Despite the work that goes into creating realistic training conditions, a gap still exists between the simulated battlefields in America and the actual conditions in Afghanistan and Iraq. Hakimi pointed out that many people in charge of planning the trainings have never been to the countries that troops are about to deploy to, so they have only second-hand information about the conditions and issues that soldiers will be facing: “Some of them have never been to Afghanistan and don’t know anything about the culture or about how it works.”

Another Afghan native, who has been a roleplayer at Fort Polk for about five years and wished to remain anonymous, agrees. He argued that Lizards do not know Afghan culture well enough to build it into the script accurately. For instance, he stated that while village scenarios dictate women working as shopkeepers and attending funerals, women would never actually take on these roles in Afghan society. He is concerned by these cultural inconsistencies because these weaknesses in the training process could lead to casualties in two countries for which he feels strong allegiance: “I’m a U.S. citizen. I’m trying my best to do as much as I can. Each side that gets killed or gets hurt is going to hurt me.”

Military officials, however, insist that they are doing everything possible to make the trainings realistic in every way. Lizards are in touch with troops on the ground in Iraq and Afghanistan on a daily basis and constantly update trainings with new scenarios that have occurred on the battlefield. John Wagstaffe, director of the Public Affairs Office at Fort Irwin, explained how nuanced the trainings are: “We insert things into the scenario that occurred yesterday in Iraq. We practice on 13 different IEds out there. We even use Iraqi phones. When guys come back, they tell us, ‘Wow, it’s just like that over there.’”

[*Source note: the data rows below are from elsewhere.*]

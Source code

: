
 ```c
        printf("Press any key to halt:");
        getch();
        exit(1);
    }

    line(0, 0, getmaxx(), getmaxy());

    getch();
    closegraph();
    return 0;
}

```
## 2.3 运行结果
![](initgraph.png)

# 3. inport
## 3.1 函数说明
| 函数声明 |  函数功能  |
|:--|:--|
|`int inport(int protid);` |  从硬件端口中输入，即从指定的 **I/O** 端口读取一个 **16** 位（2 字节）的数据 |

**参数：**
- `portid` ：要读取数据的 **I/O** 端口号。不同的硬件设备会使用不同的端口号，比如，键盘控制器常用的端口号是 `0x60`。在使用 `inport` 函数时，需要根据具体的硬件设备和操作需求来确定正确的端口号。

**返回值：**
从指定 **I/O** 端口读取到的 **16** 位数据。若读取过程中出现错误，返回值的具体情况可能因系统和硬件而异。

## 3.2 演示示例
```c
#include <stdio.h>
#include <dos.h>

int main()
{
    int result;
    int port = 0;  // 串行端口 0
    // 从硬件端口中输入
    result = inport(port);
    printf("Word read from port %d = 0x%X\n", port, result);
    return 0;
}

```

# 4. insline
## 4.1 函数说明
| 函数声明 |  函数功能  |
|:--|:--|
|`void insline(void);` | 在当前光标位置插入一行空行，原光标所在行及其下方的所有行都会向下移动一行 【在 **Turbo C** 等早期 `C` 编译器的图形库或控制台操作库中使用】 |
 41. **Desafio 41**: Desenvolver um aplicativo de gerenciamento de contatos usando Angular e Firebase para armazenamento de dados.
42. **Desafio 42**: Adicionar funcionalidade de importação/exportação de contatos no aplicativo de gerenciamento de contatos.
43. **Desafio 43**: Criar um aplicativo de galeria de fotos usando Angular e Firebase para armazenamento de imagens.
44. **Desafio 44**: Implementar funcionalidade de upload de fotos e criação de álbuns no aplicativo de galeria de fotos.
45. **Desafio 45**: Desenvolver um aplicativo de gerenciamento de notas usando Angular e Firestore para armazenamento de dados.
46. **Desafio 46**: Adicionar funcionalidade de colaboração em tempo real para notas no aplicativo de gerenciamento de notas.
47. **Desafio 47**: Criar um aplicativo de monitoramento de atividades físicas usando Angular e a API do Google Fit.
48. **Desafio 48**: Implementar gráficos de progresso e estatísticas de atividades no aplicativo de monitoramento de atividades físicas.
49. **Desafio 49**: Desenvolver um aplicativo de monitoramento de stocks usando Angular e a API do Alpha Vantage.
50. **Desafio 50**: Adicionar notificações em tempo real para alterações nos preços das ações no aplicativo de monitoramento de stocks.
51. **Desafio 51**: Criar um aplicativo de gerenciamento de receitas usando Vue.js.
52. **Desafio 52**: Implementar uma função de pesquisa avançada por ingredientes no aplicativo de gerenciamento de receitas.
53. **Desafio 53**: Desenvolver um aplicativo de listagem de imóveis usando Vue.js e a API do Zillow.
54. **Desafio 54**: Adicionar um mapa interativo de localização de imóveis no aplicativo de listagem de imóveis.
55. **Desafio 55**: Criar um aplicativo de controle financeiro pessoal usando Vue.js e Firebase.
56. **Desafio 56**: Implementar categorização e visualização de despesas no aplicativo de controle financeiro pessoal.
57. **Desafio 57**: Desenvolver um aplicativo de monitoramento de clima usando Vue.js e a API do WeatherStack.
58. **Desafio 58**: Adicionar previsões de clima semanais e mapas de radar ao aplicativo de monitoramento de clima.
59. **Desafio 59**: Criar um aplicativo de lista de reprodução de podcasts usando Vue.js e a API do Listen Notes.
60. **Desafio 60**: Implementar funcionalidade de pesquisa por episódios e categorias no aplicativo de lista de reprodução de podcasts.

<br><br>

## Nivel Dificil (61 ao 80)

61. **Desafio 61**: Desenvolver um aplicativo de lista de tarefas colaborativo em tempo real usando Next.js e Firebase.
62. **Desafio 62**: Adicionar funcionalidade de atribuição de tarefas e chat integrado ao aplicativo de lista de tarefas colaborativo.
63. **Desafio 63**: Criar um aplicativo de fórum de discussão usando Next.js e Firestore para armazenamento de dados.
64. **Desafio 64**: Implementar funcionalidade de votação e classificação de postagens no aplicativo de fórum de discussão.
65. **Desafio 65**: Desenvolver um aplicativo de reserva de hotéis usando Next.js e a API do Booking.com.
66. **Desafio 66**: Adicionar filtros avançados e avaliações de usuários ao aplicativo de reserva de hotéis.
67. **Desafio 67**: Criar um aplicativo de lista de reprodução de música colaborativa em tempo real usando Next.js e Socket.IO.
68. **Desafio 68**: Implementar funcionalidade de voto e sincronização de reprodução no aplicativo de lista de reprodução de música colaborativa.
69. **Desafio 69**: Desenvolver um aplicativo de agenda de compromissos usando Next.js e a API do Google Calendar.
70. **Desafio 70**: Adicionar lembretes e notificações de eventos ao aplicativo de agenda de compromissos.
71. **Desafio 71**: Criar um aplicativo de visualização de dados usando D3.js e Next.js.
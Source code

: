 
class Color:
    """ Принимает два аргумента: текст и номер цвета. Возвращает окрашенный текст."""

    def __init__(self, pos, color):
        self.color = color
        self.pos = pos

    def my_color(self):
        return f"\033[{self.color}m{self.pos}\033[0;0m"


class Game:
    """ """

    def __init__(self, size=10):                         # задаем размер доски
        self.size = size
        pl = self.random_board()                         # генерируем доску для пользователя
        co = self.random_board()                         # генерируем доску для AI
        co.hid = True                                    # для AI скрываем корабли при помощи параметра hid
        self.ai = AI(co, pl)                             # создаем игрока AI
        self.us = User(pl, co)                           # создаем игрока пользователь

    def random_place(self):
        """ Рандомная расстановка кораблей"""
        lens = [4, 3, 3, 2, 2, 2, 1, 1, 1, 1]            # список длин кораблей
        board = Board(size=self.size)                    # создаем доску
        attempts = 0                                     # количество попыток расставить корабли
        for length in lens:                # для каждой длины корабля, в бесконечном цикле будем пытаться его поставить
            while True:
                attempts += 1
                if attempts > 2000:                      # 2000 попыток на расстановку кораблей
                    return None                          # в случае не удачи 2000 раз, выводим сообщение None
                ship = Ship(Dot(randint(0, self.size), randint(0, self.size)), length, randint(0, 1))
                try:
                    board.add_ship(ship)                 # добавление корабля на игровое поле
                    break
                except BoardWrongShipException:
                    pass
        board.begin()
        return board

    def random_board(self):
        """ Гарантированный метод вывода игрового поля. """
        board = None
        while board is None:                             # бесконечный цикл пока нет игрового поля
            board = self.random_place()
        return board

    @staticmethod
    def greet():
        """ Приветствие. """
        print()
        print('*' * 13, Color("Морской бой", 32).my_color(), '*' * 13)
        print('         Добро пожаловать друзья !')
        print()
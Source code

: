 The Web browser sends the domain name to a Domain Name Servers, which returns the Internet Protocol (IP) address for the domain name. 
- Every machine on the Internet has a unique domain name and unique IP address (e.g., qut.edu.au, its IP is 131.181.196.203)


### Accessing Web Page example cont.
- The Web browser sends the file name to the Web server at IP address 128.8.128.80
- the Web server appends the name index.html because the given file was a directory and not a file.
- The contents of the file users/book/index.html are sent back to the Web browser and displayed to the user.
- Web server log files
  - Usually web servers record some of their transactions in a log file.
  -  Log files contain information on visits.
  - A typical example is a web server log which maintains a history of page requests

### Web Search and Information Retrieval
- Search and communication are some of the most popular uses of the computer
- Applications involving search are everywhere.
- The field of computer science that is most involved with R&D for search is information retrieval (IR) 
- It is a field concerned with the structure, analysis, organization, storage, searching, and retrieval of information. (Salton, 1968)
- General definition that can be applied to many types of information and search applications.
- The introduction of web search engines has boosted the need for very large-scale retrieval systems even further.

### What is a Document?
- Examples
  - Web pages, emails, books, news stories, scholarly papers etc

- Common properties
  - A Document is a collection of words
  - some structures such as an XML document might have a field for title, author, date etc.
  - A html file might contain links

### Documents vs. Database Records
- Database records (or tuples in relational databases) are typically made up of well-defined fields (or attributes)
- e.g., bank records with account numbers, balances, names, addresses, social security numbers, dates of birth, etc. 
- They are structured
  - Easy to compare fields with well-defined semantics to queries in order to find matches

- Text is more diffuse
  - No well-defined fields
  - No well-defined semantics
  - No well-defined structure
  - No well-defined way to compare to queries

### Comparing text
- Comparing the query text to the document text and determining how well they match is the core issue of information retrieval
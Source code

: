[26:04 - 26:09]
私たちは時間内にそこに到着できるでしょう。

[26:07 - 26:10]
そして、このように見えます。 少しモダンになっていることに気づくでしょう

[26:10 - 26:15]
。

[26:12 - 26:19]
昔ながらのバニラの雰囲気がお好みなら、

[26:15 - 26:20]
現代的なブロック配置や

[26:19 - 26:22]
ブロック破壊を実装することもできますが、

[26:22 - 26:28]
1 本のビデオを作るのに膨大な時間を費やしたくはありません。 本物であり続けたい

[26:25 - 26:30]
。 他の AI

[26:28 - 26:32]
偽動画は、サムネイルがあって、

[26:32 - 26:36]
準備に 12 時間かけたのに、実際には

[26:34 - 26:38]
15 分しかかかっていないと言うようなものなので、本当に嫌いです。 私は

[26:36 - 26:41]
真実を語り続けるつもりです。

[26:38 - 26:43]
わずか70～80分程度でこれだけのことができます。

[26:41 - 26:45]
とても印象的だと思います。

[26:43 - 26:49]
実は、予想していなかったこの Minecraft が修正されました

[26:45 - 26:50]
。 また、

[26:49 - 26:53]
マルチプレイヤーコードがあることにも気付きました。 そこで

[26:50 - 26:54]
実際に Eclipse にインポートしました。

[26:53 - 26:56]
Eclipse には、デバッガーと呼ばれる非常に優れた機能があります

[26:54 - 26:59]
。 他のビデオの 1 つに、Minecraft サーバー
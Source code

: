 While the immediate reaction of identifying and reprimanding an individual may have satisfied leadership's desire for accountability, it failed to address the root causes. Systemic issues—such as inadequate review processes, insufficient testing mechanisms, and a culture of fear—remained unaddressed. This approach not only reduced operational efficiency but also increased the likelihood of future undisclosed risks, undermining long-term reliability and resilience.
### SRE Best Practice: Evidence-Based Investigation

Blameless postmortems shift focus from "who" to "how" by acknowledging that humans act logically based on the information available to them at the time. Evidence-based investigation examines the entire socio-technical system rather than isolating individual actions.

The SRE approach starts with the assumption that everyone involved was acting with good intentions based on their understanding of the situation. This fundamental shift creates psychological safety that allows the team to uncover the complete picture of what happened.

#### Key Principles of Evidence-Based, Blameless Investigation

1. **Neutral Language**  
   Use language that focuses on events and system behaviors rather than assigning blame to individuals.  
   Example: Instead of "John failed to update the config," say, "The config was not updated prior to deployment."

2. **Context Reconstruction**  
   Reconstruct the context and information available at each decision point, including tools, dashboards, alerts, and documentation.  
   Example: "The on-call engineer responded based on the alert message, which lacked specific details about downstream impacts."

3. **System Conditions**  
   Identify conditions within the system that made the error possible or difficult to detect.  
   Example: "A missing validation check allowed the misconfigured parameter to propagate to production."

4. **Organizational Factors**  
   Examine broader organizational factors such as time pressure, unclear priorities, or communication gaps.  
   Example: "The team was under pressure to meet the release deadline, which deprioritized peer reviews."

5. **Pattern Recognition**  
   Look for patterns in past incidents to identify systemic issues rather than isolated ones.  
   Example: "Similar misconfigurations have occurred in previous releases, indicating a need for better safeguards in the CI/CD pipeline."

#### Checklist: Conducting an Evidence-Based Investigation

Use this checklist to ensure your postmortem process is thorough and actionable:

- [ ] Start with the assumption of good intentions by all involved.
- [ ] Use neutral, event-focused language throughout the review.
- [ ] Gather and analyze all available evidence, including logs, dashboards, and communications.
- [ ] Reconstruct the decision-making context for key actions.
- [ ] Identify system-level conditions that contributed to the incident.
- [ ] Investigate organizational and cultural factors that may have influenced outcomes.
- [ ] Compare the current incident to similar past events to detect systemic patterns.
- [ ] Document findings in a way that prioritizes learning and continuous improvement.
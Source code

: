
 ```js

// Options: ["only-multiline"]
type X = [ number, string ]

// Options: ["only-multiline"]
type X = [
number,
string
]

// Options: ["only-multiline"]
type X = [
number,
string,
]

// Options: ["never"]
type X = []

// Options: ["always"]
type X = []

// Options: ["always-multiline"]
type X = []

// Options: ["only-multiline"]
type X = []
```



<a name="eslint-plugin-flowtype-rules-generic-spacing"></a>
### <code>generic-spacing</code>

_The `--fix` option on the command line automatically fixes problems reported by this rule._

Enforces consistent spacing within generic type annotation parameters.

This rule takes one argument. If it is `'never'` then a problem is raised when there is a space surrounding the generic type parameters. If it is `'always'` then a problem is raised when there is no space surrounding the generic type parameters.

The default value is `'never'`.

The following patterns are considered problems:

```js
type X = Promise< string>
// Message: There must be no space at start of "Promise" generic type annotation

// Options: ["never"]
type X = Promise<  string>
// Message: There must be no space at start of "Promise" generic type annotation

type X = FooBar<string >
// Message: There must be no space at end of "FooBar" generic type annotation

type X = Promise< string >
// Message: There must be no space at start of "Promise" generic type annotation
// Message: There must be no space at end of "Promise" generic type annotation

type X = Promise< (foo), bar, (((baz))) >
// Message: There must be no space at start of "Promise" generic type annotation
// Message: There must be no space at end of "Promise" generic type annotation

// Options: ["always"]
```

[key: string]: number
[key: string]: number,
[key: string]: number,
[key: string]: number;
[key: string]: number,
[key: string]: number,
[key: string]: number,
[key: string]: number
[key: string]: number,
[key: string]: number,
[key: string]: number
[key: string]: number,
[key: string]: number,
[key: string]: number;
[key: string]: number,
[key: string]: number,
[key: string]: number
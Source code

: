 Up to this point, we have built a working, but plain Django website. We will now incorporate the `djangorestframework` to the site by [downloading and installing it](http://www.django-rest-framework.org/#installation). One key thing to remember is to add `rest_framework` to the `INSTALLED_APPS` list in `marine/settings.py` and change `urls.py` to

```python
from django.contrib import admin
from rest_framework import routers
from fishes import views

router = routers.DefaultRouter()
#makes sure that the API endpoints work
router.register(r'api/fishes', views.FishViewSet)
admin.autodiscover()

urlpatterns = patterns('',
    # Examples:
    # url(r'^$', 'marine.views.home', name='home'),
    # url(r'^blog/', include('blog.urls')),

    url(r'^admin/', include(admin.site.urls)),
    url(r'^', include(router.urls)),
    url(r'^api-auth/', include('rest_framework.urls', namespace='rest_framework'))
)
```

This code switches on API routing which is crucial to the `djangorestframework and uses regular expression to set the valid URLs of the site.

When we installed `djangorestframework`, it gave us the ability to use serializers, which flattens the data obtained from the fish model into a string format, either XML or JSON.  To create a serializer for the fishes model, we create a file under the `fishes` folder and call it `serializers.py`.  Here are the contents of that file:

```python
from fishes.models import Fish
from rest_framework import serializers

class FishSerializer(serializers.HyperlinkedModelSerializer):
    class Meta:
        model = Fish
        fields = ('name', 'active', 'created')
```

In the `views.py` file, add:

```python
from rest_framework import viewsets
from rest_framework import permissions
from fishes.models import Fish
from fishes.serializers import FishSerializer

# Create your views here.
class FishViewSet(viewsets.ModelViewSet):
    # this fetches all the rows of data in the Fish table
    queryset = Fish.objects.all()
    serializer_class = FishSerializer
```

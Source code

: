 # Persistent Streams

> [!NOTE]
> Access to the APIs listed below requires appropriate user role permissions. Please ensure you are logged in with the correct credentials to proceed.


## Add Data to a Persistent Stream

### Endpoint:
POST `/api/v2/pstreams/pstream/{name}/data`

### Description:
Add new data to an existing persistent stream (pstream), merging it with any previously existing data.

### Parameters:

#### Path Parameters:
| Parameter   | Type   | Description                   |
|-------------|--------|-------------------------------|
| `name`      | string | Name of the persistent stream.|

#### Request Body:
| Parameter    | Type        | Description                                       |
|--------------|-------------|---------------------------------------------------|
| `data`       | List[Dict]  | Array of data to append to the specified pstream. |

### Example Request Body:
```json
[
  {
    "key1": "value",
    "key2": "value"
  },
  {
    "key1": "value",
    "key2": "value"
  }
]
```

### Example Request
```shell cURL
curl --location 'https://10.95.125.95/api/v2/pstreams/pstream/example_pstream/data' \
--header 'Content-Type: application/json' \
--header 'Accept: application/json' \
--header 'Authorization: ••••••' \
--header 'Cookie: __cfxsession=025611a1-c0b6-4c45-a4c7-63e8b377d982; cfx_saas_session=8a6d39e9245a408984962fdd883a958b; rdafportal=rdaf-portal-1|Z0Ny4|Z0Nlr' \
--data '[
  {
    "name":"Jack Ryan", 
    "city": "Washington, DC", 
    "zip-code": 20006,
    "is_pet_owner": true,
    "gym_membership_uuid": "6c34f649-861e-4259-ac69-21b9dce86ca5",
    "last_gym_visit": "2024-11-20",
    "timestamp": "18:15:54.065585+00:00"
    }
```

The stakes involved in designing these training exercises are extraordinarily high — as Wagstaffe put it, “next time, someone will be shooting real bullets.” In order to heighten the realism of their scenarios, Fort Irwin’s Lizards must make an effort to integrate the insights of Afghan-American and Iraqi-American trainers more effectively. In this particular piece of stagecraft, success is measured not in standing ovations or encores, but in conflicts averted and lives saved.